Not only is potable standard water vital for drinking and most food preparations and washing cooking utensils it is also essential for washing our bodies. Although our skin is water proof it is not bacteria proof. Therefore the importance of potable water supply to your home cannot be exaggerated.
Some facts about water.
About 70% of the earth’s surface consists of water. Approximately 97% of all the earth’s water is in our oceans and seas. Fresh water accounts for only about 3% of the total volume of the Earth’s water and most of this is locked up in ice in the Polar Regions. Now fresh water only means that it contains trace elements of salt; unlike the water in our oceans. Fresh water is very unlikely to be considered potable. In order for fresh water to be of drinking quality it must be treated for the elimination of harmful bacterial contamination.

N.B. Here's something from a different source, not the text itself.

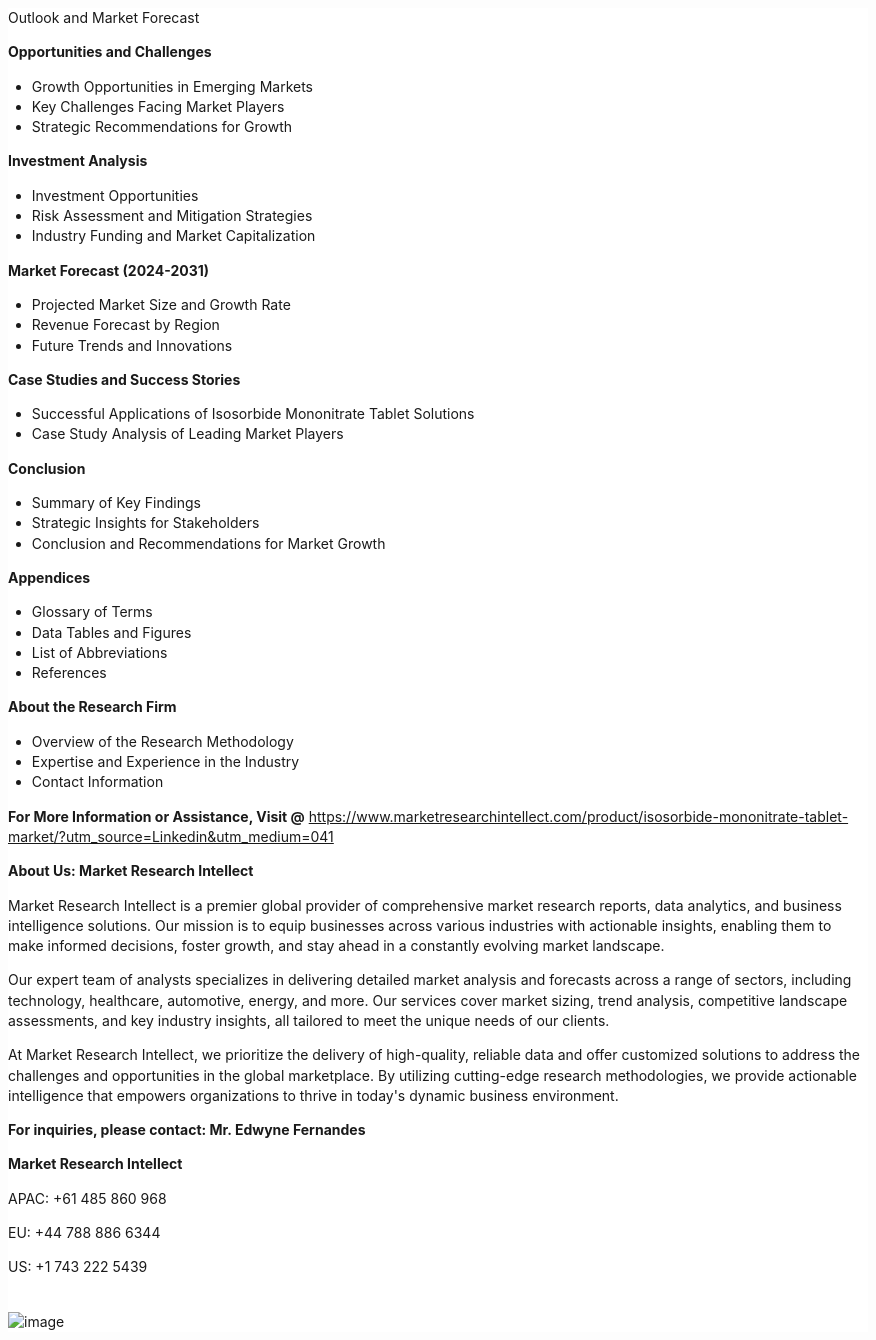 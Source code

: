 Outlook and Market Forecast</li></ul><p><strong>Opportunities and Challenges</strong></p><ul><li>Growth Opportunities in Emerging Markets</li><li>Key Challenges Facing Market Players</li><li>Strategic Recommendations for Growth</li></ul><p><strong>Investment Analysis</strong></p><ul><li>Investment Opportunities</li><li>Risk Assessment and Mitigation Strategies</li><li>Industry Funding and Market Capitalization</li></ul><p><strong>Market Forecast (2024-2031)</strong></p><ul><li>Projected Market Size and Growth Rate</li><li>Revenue Forecast by Region</li><li>Future Trends and Innovations</li></ul><p><strong>Case Studies and Success Stories</strong></p><ul><li>Successful Applications of Isosorbide Mononitrate Tablet Solutions</li><li>Case Study Analysis of Leading Market Players</li></ul><p><strong>Conclusion</strong></p><ul><li>Summary of Key Findings</li><li>Strategic Insights for Stakeholders</li><li>Conclusion and Recommendations for Market Growth</li></ul><p><strong>Appendices</strong></p><ul><li>Glossary of Terms</li><li>Data Tables and Figures</li><li>List of Abbreviations</li><li>References</li></ul><p><strong>About the Research Firm</strong></p><ul><li>Overview of the Research Methodology</li><li>Expertise and Experience in the Industry</li><li>Contact Information</li></ul></div><div class="article-main__content" data-test-id="publishing-text-block"><p><span class="font-[700]"><strong>For More Information or Assistance, Visit @</strong>&nbsp;<a href="https://www.marketresearchintellect.com/product/isosorbide-mononitrate-tablet-market/?utm_source=Linkedin&utm_medium=041">https://www.marketresearchintellect.com/product/isosorbide-mononitrate-tablet-market/?utm_source=Linkedin&utm_medium=041</a></span></p><p><strong>About Us: Market Research Intellect</strong></p><p>Market Research Intellect is a premier global provider of comprehensive market research reports, data analytics, and business intelligence solutions. Our mission is to equip businesses across various industries with actionable insights, enabling them to make informed decisions, foster growth, and stay ahead in a constantly evolving market landscape.</p><p>Our expert team of analysts specializes in delivering detailed market analysis and forecasts across a range of sectors, including technology, healthcare, automotive, energy, and more. Our services cover market sizing, trend analysis, competitive landscape assessments, and key industry insights, all tailored to meet the unique needs of our clients.</p><p>At Market Research Intellect, we prioritize the delivery of high-quality, reliable data and offer customized solutions to address the challenges and opportunities in the global marketplace. By utilizing cutting-edge research methodologies, we provide actionable intelligence that empowers organizations to thrive in today's dynamic business environment.</p><p><strong>For inquiries, please contact: Mr. Edwyne Fernandes</strong></p><p><strong>Market Research Intellect</strong></p><p>APAC: +61 485 860 968</p><p>EU: +44 788 886 6344</p><p>US: +1 743 222 5439</p></div><div class="article-main__content" data-test-id="publishing-text-block">&nbsp;</div>
![image](https://github.com/user-attachments/assets/0193cd0f-dc56-4cb3-99f0-0a07658e67f2)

Types of water in our homes
- White Water – potable water
- Grey Water – wastewater from washing our bodies and our clothes.
- Black Water - waste water from toilets
- Rainwater – water that falls on our property and capable of being harvested.
White Water. This is the water that is supplied by local authority or by means of your own well. If your water is from your own source then ensure regular testing. It only takes one animal spill to make your water harmful for drinking and personal hygiene purposes.
Grey Water. The waste water from your washing machine can be used for flushing toilets with the minimal amount of particle filtration. Approximately of all water used in your home is for flushing toilets.
Black Water. This is the waste water that emanates from your toilet flushing’s. This water must be treated with absolute caution. If your septic tank or percolation area is defective then your water could become seriously contaminated.
Rainwater. Nearly every dwelling is capable of harvesting rainwater. Rainwater has many qualities that your normal supply is unable to deliver. For example, Rainwater is virtually chemically free and very soft. This makes it especially good for washing clothes.